How to complete this task
Could you copy each line of the listing that holds "github"?

[Supplied material]

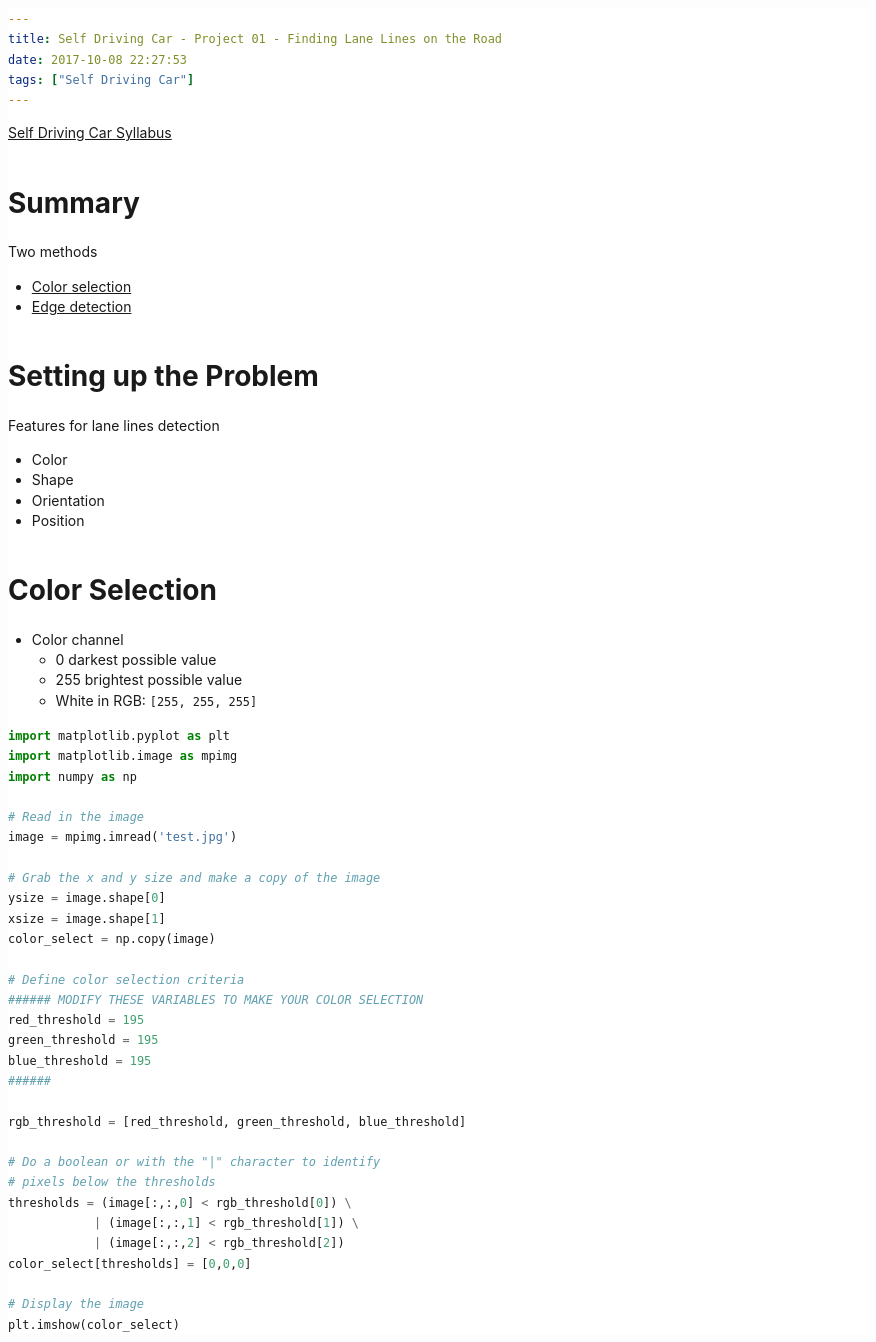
 ```yaml
---
title: Self Driving Car - Project 01 - Finding Lane Lines on the Road
date: 2017-10-08 22:27:53
tags: ["Self Driving Car"]
---
```


[Self Driving Car Syllabus](/2017/10/05/sdr-self-driving-car-syllabus)

# Summary
Two methods
- [Color selection](https://github.com/tuliren/self-driving-car-nd/blob/master/01-lane-line-detection/color_selection_and_region.ipynb)
- [Edge detection](https://github.com/tuliren/self-driving-car-nd/blob/master/01-lane-line-detection/canny_edge_detection.ipynb)

# Setting up the Problem
Features for lane lines detection
- Color
- Shape
- Orientation
- Position

# Color Selection
- Color channel
  - 0 darkest possible value
  - 255 brightest possible value
  - White in RGB: `[255, 255, 255]`

```python
import matplotlib.pyplot as plt
import matplotlib.image as mpimg
import numpy as np

# Read in the image
image = mpimg.imread('test.jpg')

# Grab the x and y size and make a copy of the image
ysize = image.shape[0]
xsize = image.shape[1]
color_select = np.copy(image)

# Define color selection criteria
###### MODIFY THESE VARIABLES TO MAKE YOUR COLOR SELECTION
red_threshold = 195
green_threshold = 195
blue_threshold = 195
######

rgb_threshold = [red_threshold, green_threshold, blue_threshold]

# Do a boolean or with the "|" character to identify
# pixels below the thresholds
thresholds = (image[:,:,0] < rgb_threshold[0]) \
            | (image[:,:,1] < rgb_threshold[1]) \
            | (image[:,:,2] < rgb_threshold[2])
color_select[thresholds] = [0,0,0]

# Display the image                 
plt.imshow(color_select)
```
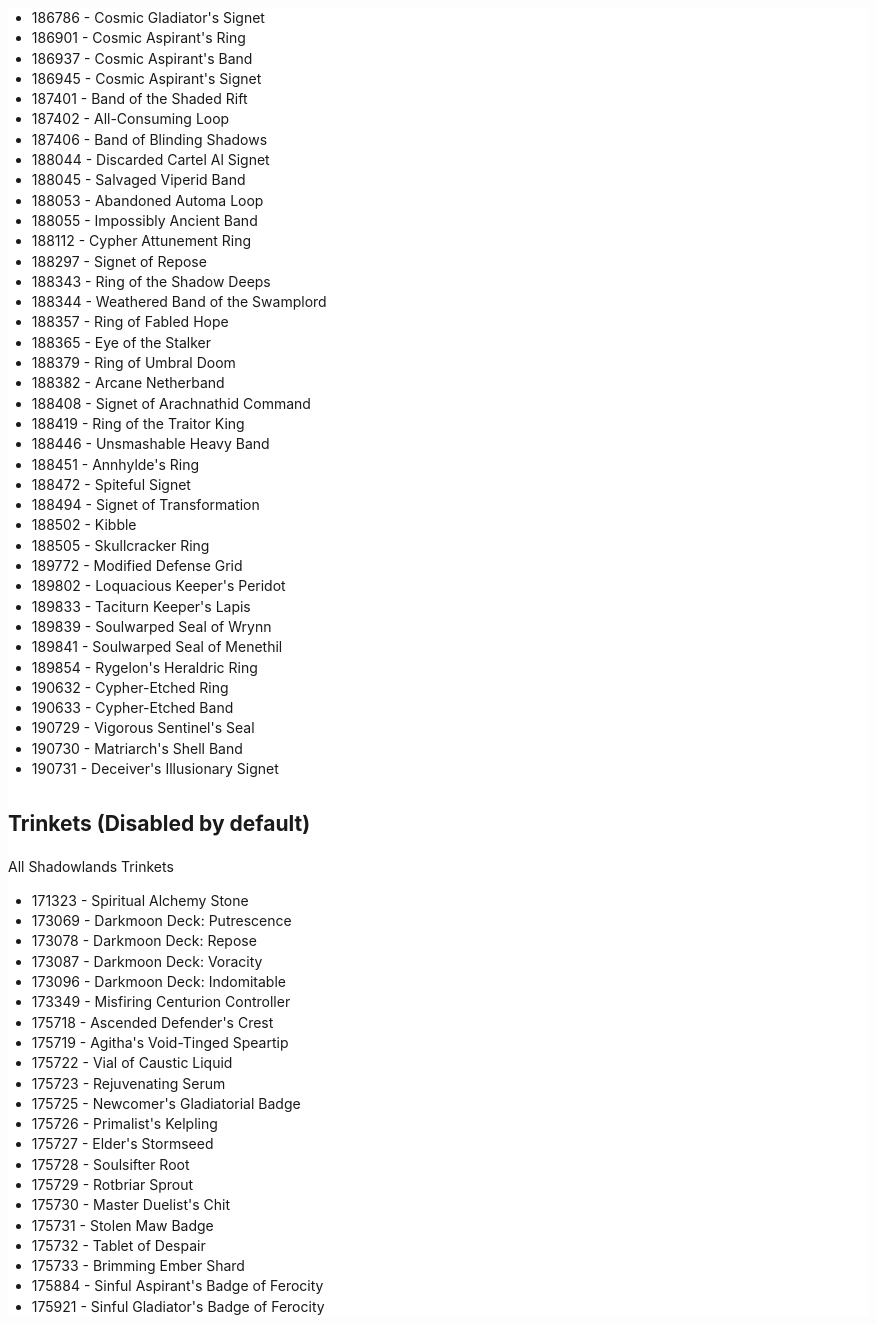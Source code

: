  * 186786 - Cosmic Gladiator's Signet
 * 186901 - Cosmic Aspirant's Ring
 * 186937 - Cosmic Aspirant's Band
 * 186945 - Cosmic Aspirant's Signet
 * 187401 - Band of the Shaded Rift
 * 187402 - All-Consuming Loop
 * 187406 - Band of Blinding Shadows
 * 188044 - Discarded Cartel Al Signet
 * 188045 - Salvaged Viperid Band
 * 188053 - Abandoned Automa Loop
 * 188055 - Impossibly Ancient Band
 * 188112 - Cypher Attunement Ring
 * 188297 - Signet of Repose
 * 188343 - Ring of the Shadow Deeps
 * 188344 - Weathered Band of the Swamplord
 * 188357 - Ring of Fabled Hope
 * 188365 - Eye of the Stalker
 * 188379 - Ring of Umbral Doom
 * 188382 - Arcane Netherband
 * 188408 - Signet of Arachnathid Command
 * 188419 - Ring of the Traitor King
 * 188446 - Unsmashable Heavy Band
 * 188451 - Annhylde's Ring
 * 188472 - Spiteful Signet
 * 188494 - Signet of Transformation
 * 188502 - Kibble
 * 188505 - Skullcracker Ring
 * 189772 - Modified Defense Grid
 * 189802 - Loquacious Keeper's Peridot
 * 189833 - Taciturn Keeper's Lapis
 * 189839 - Soulwarped Seal of Wrynn
 * 189841 - Soulwarped Seal of Menethil
 * 189854 - Rygelon's Heraldric Ring
 * 190632 - Cypher-Etched Ring
 * 190633 - Cypher-Etched Band
 * 190729 - Vigorous Sentinel's Seal
 * 190730 - Matriarch's Shell Band
 * 190731 - Deceiver's Illusionary Signet

## Trinkets (Disabled by default)

All Shadowlands Trinkets

 * 171323 - Spiritual Alchemy Stone
 * 173069 - Darkmoon Deck: Putrescence
 * 173078 - Darkmoon Deck: Repose
 * 173087 - Darkmoon Deck: Voracity
 * 173096 - Darkmoon Deck: Indomitable
 * 173349 - Misfiring Centurion Controller
 * 175718 - Ascended Defender's Crest
 * 175719 - Agitha's Void-Tinged Speartip
 * 175722 - Vial of Caustic Liquid
 * 175723 - Rejuvenating Serum
 * 175725 - Newcomer's Gladiatorial Badge
 * 175726 - Primalist's Kelpling
 * 175727 - Elder's Stormseed
 * 175728 - Soulsifter Root
 * 175729 - Rotbriar Sprout
 * 175730 - Master Duelist's Chit
 * 175731 - Stolen Maw Badge
 * 175732 - Tablet of Despair
 * 175733 - Brimming Ember Shard
 * 175884 - Sinful Aspirant's Badge of Ferocity
 * 175921 - Sinful Gladiator's Badge of Ferocity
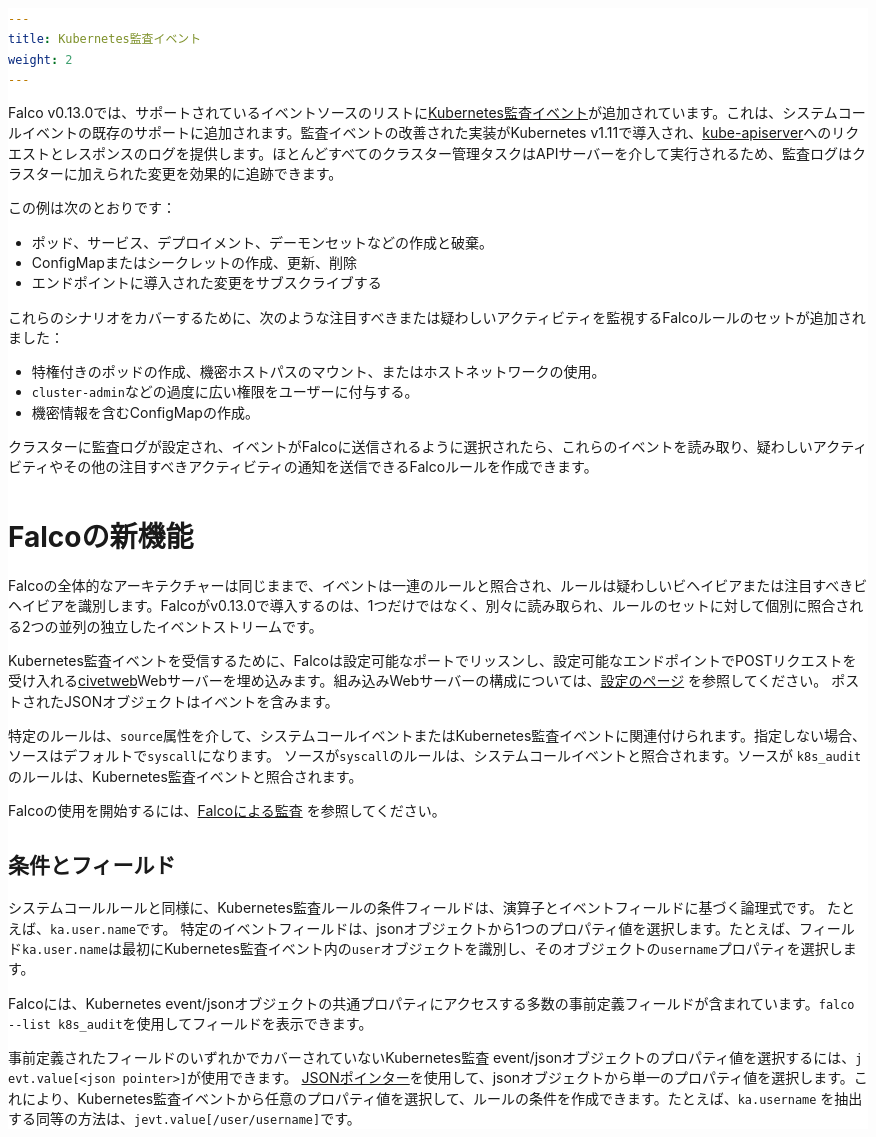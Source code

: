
 ```yaml
---
title: Kubernetes監査イベント
weight: 2
---
```


Falco v0.13.0では、サポートされているイベントソースのリストに[Kubernetes監査イベント](https://kubernetes.io/docs/tasks/debug-application-cluster/audit/#audit-backends)が追加されています。これは、システムコールイベントの既存のサポートに追加されます。監査イベントの改善された実装がKubernetes v1.11で導入され、[kube-apiserver](https://kubernetes.io/docs/admin/kube-apiserver)へのリクエストとレスポンスのログを提供します。ほとんどすべてのクラスター管理タスクはAPIサーバーを介して実行されるため、監査ログはクラスターに加えられた変更を効果的に追跡できます。

この例は次のとおりです：

* ポッド、サービス、デプロイメント、デーモンセットなどの作成と破棄。
* ConfigMapまたはシークレットの作成、更新、削除
* エンドポイントに導入された変更をサブスクライブする

これらのシナリオをカバーするために、次のような注目すべきまたは疑わしいアクティビティを監視するFalcoルールのセットが追加されました：

* 特権付きのポッドの作成、機密ホストパスのマウント、またはホストネットワークの使用。
* `cluster-admin`などの過度に広い権限をユーザーに付与する。
* 機密情報を含むConfigMapの作成。

クラスターに監査ログが設定され、イベントがFalcoに送信されるように選択されたら、これらのイベントを読み取り、疑わしいアクティビティやその他の注目すべきアクティビティの通知を送信できるFalcoルールを作成できます。

# Falcoの新機能

Falcoの全体的なアーキテクチャーは同じままで、イベントは一連のルールと照合され、ルールは疑わしいビヘイビアまたは注目すべきビヘイビアを識別します。Falcoがv0.13.0で導入するのは、1つだけではなく、別々に読み取られ、ルールのセットに対して個別に照合される2つの並列の独立したイベントストリームです。

Kubernetes監査イベントを受信するために、Falcoは設定可能なポートでリッスンし、設定可能なエンドポイントでPOSTリクエストを受け入れる[civetweb](https://github.com/civetweb/civetweb)Webサーバーを埋め込みます。組み込みWebサーバーの構成については、[設定のページ](../../configuration/) を参照してください。 ポストされたJSONオブジェクトはイベントを含みます。

特定のルールは、`source`属性を介して、システムコールイベントまたはKubernetes監査イベントに関連付けられます。指定しない場合、ソースはデフォルトで`syscall`になります。 ソースが`syscall`のルールは、システムコールイベントと照合されます。ソースが `k8s_audit`のルールは、Kubernetes監査イベントと照合されます。

Falcoの使用を開始するには、[Falcoによる監査](https://kubernetes.io/docs/tasks/debug-application-cluster/falco/) を参照してください。

## 条件とフィールド

システムコールルールと同様に、Kubernetes監査ルールの条件フィールドは、演算子とイベントフィールドに基づく論理式です。 たとえば、`ka.user.name`です。 特定のイベントフィールドは、jsonオブジェクトから1つのプロパティ値を選択します。たとえば、フィールド`ka.user.name`は最初にKubernetes監査イベント内の`user`オブジェクトを識別し、そのオブジェクトの`username`プロパティを選択します。

Falcoには、Kubernetes event/jsonオブジェクトの共通プロパティにアクセスする多数の事前定義フィールドが含まれています。`falco --list k8s_audit`を使用してフィールドを表示できます。

事前定義されたフィールドのいずれかでカバーされていないKubernetes監査 event/jsonオブジェクトのプロパティ値を選択するには、`jevt.value[<json pointer>]`が使用できます。 [JSONポインター](http://rapidjson.org/md_doc_pointer.html)を使用して、jsonオブジェクトから単一のプロパティ値を選択します。これにより、Kubernetes監査イベントから任意のプロパティ値を選択して、ルールの条件を作成できます。たとえば、`ka.username` を抽出する同等の方法は、`jevt.value[/user/username]`です。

[/Supplied material]

Solution for this exercise
- [Color selection](https://github.com/tuliren/self-driving-car-nd/blob/master/01-lane-line-detection/color_selection_and_region.ipynb)
- [Edge detection](https://github.com/tuliren/self-driving-car-nd/blob/master/01-lane-line-detection/canny_edge_detection.ipynb)
Kubernetes監査イベントを受信するために、Falcoは設定可能なポートでリッスンし、設定可能なエンドポイントでPOSTリクエストを受け入れる[civetweb](https://github.com/civetweb/civetweb)Webサーバーを埋め込みます。組み込みWebサーバーの構成については、[設定のページ](../../configuration/) を参照してください。 ポストされたJSONオブジェクトはイベントを含みます。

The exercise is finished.